Sally left a permanent job at The Independent for freelance life when her second child had turned two, ostensibly for greater flexibility, yet found herself writing stories that I can only guess demanded more of her. How did she do it? “I had to have total focus on the job when I was away, and then was back making packed lunches and driving the children to clubs when I returned,” she says, describing the rush to get the kids to school before heading to the airport, then “the indulgence” of buying an issue each of The New Yorker and Private Eye, sitting down on the plane, and, finally, breathing. But more than anything else, Sally’s brand of storytelling is less a job than a way of life. “I thrive on immersing myself in it; I never wanted to write about myself and my family, I wanted to know about the outside world. To this day, what I love about journalism is the access it gives you; you meet people you never would normally, and I still find that thrilling.”

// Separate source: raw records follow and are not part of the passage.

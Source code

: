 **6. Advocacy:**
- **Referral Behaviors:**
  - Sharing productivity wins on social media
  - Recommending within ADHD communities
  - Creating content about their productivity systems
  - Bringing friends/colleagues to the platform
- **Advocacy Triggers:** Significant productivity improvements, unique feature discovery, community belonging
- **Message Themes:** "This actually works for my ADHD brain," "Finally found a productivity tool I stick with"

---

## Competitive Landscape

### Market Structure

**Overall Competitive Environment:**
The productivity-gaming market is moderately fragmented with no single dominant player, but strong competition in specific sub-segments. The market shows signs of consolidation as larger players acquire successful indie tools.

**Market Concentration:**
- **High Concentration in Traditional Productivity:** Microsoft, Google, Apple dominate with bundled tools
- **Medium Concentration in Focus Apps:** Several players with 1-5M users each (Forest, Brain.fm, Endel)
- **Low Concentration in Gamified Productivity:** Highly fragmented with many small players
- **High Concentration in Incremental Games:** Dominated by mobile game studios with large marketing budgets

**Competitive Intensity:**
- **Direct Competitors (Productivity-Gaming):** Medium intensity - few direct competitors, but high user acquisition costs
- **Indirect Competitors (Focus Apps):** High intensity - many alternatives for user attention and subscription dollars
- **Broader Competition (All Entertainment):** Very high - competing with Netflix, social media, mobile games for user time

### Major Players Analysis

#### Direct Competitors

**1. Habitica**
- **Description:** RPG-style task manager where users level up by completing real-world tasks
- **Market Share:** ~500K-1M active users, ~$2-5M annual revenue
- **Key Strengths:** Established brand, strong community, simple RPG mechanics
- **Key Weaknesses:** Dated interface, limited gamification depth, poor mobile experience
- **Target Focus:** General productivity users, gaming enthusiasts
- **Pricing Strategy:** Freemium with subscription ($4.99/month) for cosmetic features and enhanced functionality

Some of these people include Afghan women working on the frontline, British “bolters” (women who have left their children), Peshmerga fighters in Iraq, surrogate mothers in Ukraine, communities living without toilets in Madagascar and, most recently, a former medical officer from Birmingham, who saved the city from a smallpox outbreak in 1978. “A real unsung hero,” she says, her face alight, framed by flames of red hair, “he was talking about track and trace before it was even heard of.” This is someone who confesses to craving adventure (then apologises for sounding glib) but, true to someone who professionally reflects on things, Sally has an idea of why.

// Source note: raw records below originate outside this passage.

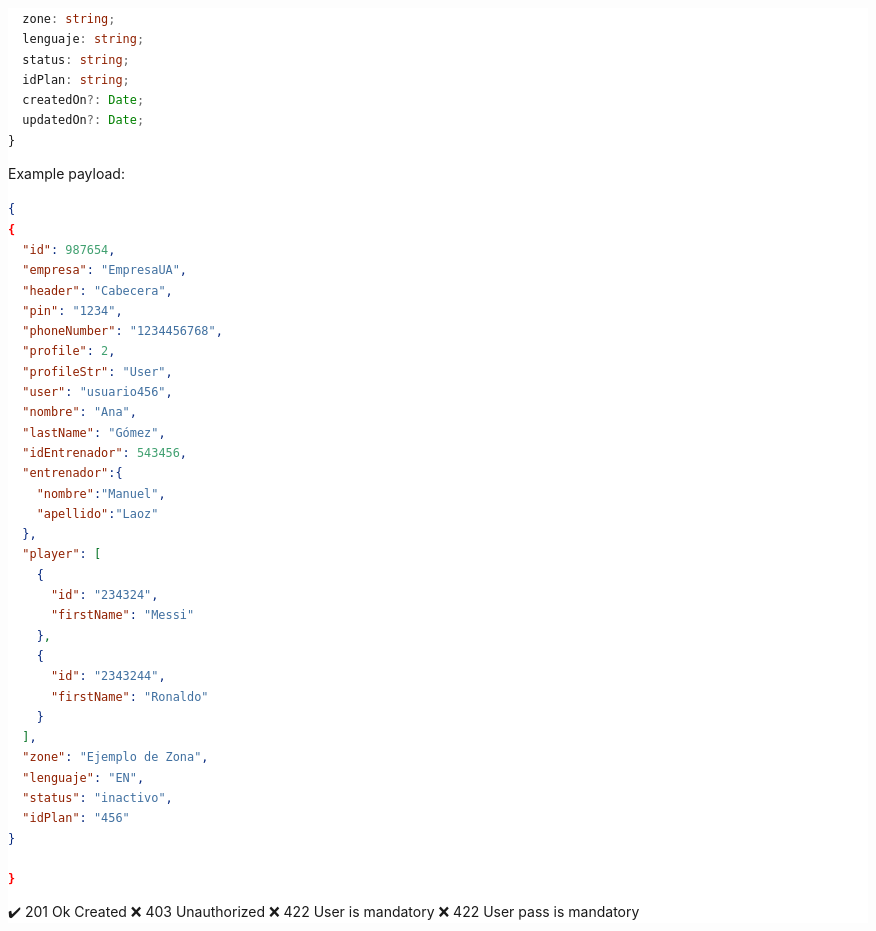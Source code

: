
 ```ts
  zone: string;
  lenguaje: string;
  status: string;
  idPlan: string;
  createdOn?: Date;
  updatedOn?: Date;
}
```

Example payload:

```json
{
{
  "id": 987654,
  "empresa": "EmpresaUA",
  "header": "Cabecera",
  "pin": "1234",
  "phoneNumber": "1234456768",
  "profile": 2,
  "profileStr": "User",
  "user": "usuario456",
  "nombre": "Ana",
  "lastName": "Gómez",
  "idEntrenador": 543456,
  "entrenador":{
    "nombre":"Manuel",
    "apellido":"Laoz"
  },
  "player": [
    {
      "id": "234324",
      "firstName": "Messi"
    },
    {
      "id": "2343244",
      "firstName": "Ronaldo"
    }
  ],
  "zone": "Ejemplo de Zona",
  "lenguaje": "EN",
  "status": "inactivo",
  "idPlan": "456"
}

}
```

:heavy_check_mark: 201 Ok Created
:x: 403 Unauthorized
:x: 422 User is mandatory
:x: 422 User pass is mandatory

Aged 25, while studying journalism at the London College of Printing (now the London College of Communication), she had an accident. She’d been to dinner with an interviewee when, walking home to Maze Hill, near Greenwich, she was run over on the pavement by a drunk driver. Sally includes little details to her story – that it was St Patrick’s Day; that she was listening to music on that very ’90s tech accessory, the Walkman; that the driver then crashed into a betting shop – the last things she clearly remembers before life changed irreversibly. Both her elbows, her collarbone, leg, cheekbone and nose were broken; her eye socket was damaged, and her olfactory nerve sheered off; she lost her taste and smell forever; and ended up in intensive care “After near-death, I decided that I really wanted life. I wanted fullness. To live life as fully as a woman can. For me, that meant travelling, making stories, having children.”